Lost in the Endgame

Sherwood, Russell  Thursday, April 20, 2017

Is there a Good, Better, Best Engine in the Endgame?

When it comes to Engines the 2nd most common question asked is “Which Engine is the best in the X” - The “X” being the Opening, Middlegame or Endgame.

It's generally held that Engines are still relatively weak in the Endgame and this is demonstrated in a number of games where the evaluation is significantly incorrect (typically showing Win/Loss for a draw).

This raises four interesting points for the CC Player:

  1. Which kind of positions does the Engine typically misevaluate?

  2. Which Engines tend to be better in the endgame?

  3. Do any combinations of Engines improve the overall analysis?

  4. Can I leverage any of this knowledge in my own games?


 

Miss-evaluation

The most common errors tend to be positions, which when stripped down bare tend to be about Zugzwang or Fortresses. Miss-evaluation also tends to happen as engines tend to use generic methods which will generate “good” moves but not the absolute best move. In endgame analysis, the engine often relies on search depth finding the win rather than knowledge but often the required winning move is beyond its horizon.


 

Engines

My first Analysis was to use a very large epd file with 432 various endgame positions – some simple, some very difficult. The outcome of this analysis was showed two interesting outcomes:

(1) That even the best engines were only scoring just over 80% or more importantly were getting around 20% of positions incorrect. That is not to say that these moves were blunders, many were 2nd best but not optimal.

(2) Here there was very little difference with the Komodo (10.4) and Stockfish (in the form of Matefinder) being out I front, with Houdini 5 just behind – we then see a chasing pack with Deep Shredder, Fritz 15 and older versions of Komodo and Stockfish. Looking at some historical analysis

https://sites.google.com/site/computerschess/scct-ets-all

We can see that it appears Komodo, in the most recent versions, has made up ground on Stockfish and Houdini

What is interesting is that each version of the Big 3 Tends to advance the score by 1-2%, this being due to improving overall general evaluation picking up a few extra “correct” moves, rather than any additional knowledge being added to the engine.

This knowledge is what tends to make a difference in Endgame analysis – even a fairly weak human player will know about Bishops of Opposite colour being generally drawish but an engine which is a pawn ahead that does not have this built in, will trade down evaluating the game as won!

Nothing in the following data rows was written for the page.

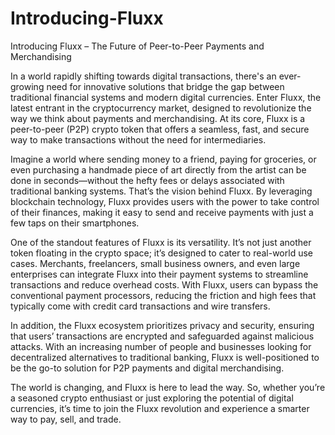 # Introducing-Fluxx
Introducing Fluxx – The Future of Peer-to-Peer Payments and Merchandising

In a world rapidly shifting towards digital transactions, there's an ever-growing need for innovative solutions that bridge the gap between traditional financial systems and modern digital currencies. Enter Fluxx, the latest entrant in the cryptocurrency market, designed to revolutionize the way we think about payments and merchandising. At its core, Fluxx is a peer-to-peer (P2P) crypto token that offers a seamless, fast, and secure way to make transactions without the need for intermediaries. 

Imagine a world where sending money to a friend, paying for groceries, or even purchasing a handmade piece of art directly from the artist can be done in seconds—without the hefty fees or delays associated with traditional banking systems. That’s the vision behind Fluxx. By leveraging blockchain technology, Fluxx provides users with the power to take control of their finances, making it easy to send and receive payments with just a few taps on their smartphones.

One of the standout features of Fluxx is its versatility. It’s not just another token floating in the crypto space; it’s designed to cater to real-world use cases. Merchants, freelancers, small business owners, and even large enterprises can integrate Fluxx into their payment systems to streamline transactions and reduce overhead costs. With Fluxx, users can bypass the conventional payment processors, reducing the friction and high fees that typically come with credit card transactions and wire transfers.

In addition, the Fluxx ecosystem prioritizes privacy and security, ensuring that users’ transactions are encrypted and safeguarded against malicious attacks. With an increasing number of people and businesses looking for decentralized alternatives to traditional banking, Fluxx is well-positioned to be the go-to solution for P2P payments and digital merchandising. 

The world is changing, and Fluxx is here to lead the way. So, whether you’re a seasoned crypto enthusiast or just exploring the potential of digital currencies, it’s time to join the Fluxx revolution and experience a smarter way to pay, sell, and trade.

That knowledge is the key factor here is supported by running the tests again with significantly increased times – as expected the scores only increased slightly.

 

So I then moved onto a smaller 100 position test set with a view to looking at coverage.

So out of a score of 100 I obtained….

85 CorChess 1.2

84 Matefinder

82 Raubfisch ME262

81 Sugar Xpro 1.0

80 AsmFish

80 Houdini 1.5

79 Houdini 5

78 Komodo 10.4

74 DS 13

71 Fritz 15

71 Gull 3

68 Andscacs

65 Hiarcs 14

59 Hakkapeliitta

57 Critter 1.6

57 Chiron 3

41 Fire 4


 

I did run other, older engines through the test but in general the scores were at the bottom of the table I also ran other Stockfish Clones through the test suite but these simply crowded out the top of the table.

So from this, we see that even the best modern engines are missing around 15% of these positions.

Some might be surprised that Houdini 1.5 does so well. To a certain extent this is due to the way that Chess Engines are developed. What is more important these days is developing engines which beat other engines and sit atop of the rating list, this aligned with the self-test method utilised means that on occasion, to gain 50 wins, 1 loss is sacrificed and the “Baby goes out with the bathwater”.

Does using a range of engines improve accuracy?

Even from this small-scale test, the answer appears to be a clear Yes!.

The best single score is 85/100, but with a combination of Engines, we reach 99/100!


 

So Looking at a few combinations….

CorChess 1.2/Houdini 5/Komodo 10.4 we get 92/100


 

For 99/100 we need(!!)

MateFinder/Houdini 5/Fritz15/Sugar/DS13/Gull3 and Hakkapeliitta!!!!! Rather impractical


 

A rather more interesting choice is:

CorChess (or another Stockfish Clone) with Support from Houdini 1.5 and Hakkapeliitta with a score of 96/100


 

Can I leverage any of this knowledge in my own games?

The most simple takeaways from this brief analysis are:

(1) Engines do have gaps in their knowledge, which needs to be taken into account both in analysis and CC play.

(2) These knowledge gaps are not universal and using a combination of engines to analyse a position is likely to bring us closer to the “right” move.

(3) Not all older engines are obsolete and some do give new insights into a position.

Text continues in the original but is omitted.